● **PROVIDED RECORDS**
Segment Open

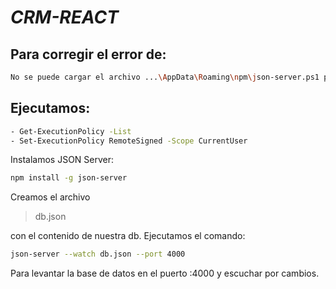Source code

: # _CRM-REACT_
## Para corregir el error de: 
```sh
No se puede cargar el archivo ...\AppData\Roaming\npm\json-server.ps1 porque la ejecución de scripts está deshabilitada en este sistema.
```
## Ejecutamos:
```sh
- Get-ExecutionPolicy -List
- Set-ExecutionPolicy RemoteSigned -Scope CurrentUser
```

Instalamos JSON Server:
```sh
npm install -g json-server
```
Creamos el archivo 

> db.json

con el contenido de nuestra db.
Ejecutamos el comando:
```sh
json-server --watch db.json --port 4000
```
Para levantar la base de datos en el puerto :4000 y escuchar por cambios.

Segment Closed

● **THE TASK**
Write out the material above exactly, and omit the pictures it holds.

● **ANSWER AREA**
Source code

: # _CRM-REACT_
## Para corregir el error de: 
```sh
No se puede cargar el archivo ...\AppData\Roaming\npm\json-server.ps1 porque la ejecución de scripts está deshabilitada en este sistema.
```
## Ejecutamos:
```sh
- Get-ExecutionPolicy -List
- Set-ExecutionPolicy RemoteSigned -Scope CurrentUser
```

Instalamos JSON Server:
```sh
npm install -g json-server
```
Creamos el archivo 

> db.json

con el contenido de nuestra db.
Ejecutamos el comando:
```sh
json-server --watch db.json --port 4000
```
Para levantar la base de datos en el puerto :4000 y escuchar por cambios.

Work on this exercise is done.